(The input begins)

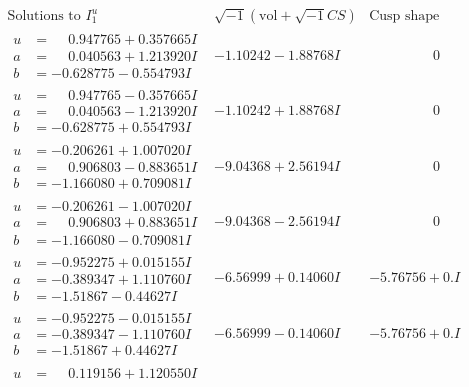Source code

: \documentclass[1p]{elsarticle_modified}
\theoremstyle{definition}
\newcommand{\I}{\sqrt{-1}}
\begin{document}
$$\begin{array}{c|c|c}  
\text{Solutions to }I^u_{1}& \I (\text{vol} + \sqrt{-1}CS) & \text{Cusp shape}\\
 \hline 
\begin{aligned}
u &= \phantom{-}0.947765 + 0.357665 I \\
a &= \phantom{-}0.040563 + 1.213920 I \\
b &= -0.628775 - 0.554793 I\end{aligned}
 & -1.10242 - 1.88768 I & \phantom{-0.000000 } 0 \\ \hline\begin{aligned}
u &= \phantom{-}0.947765 - 0.357665 I \\
a &= \phantom{-}0.040563 - 1.213920 I \\
b &= -0.628775 + 0.554793 I\end{aligned}
 & -1.10242 + 1.88768 I & \phantom{-0.000000 } 0 \\ \hline\begin{aligned}
u &= -0.206261 + 1.007020 I \\
a &= \phantom{-}0.906803 - 0.883651 I \\
b &= -1.166080 + 0.709081 I\end{aligned}
 & -9.04368 + 2.56194 I & \phantom{-0.000000 } 0 \\ \hline\begin{aligned}
u &= -0.206261 - 1.007020 I \\
a &= \phantom{-}0.906803 + 0.883651 I \\
b &= -1.166080 - 0.709081 I\end{aligned}
 & -9.04368 - 2.56194 I & \phantom{-0.000000 } 0 \\ \hline\begin{aligned}
u &= -0.952275 + 0.015155 I \\
a &= -0.389347 + 1.110760 I \\
b &= -1.51867 - 0.44627 I\end{aligned}
 & -6.56999 + 0.14060 I & -5.76756 + 0. I\phantom{ +0.000000I} \\ \hline\begin{aligned}
u &= -0.952275 - 0.015155 I \\
a &= -0.389347 - 1.110760 I \\
b &= -1.51867 + 0.44627 I\end{aligned}
 & -6.56999 - 0.14060 I & -5.76756 + 0. I\phantom{ +0.000000I} \\ \hline\begin{aligned}
u &= \phantom{-}0.119156 + 1.120550 I \\

\end{aligned}
\end{array}$$
\end{document}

(The input ends)

Filter the listing so that only lines holding the word "sqrt" remain, and copy those lines.

Result below -
\newcommand{\I}{\sqrt{-1}}
\text{Solutions to }I^u_{1}& \I (\text{vol} + \sqrt{-1}CS) & \text{Cusp shape}\\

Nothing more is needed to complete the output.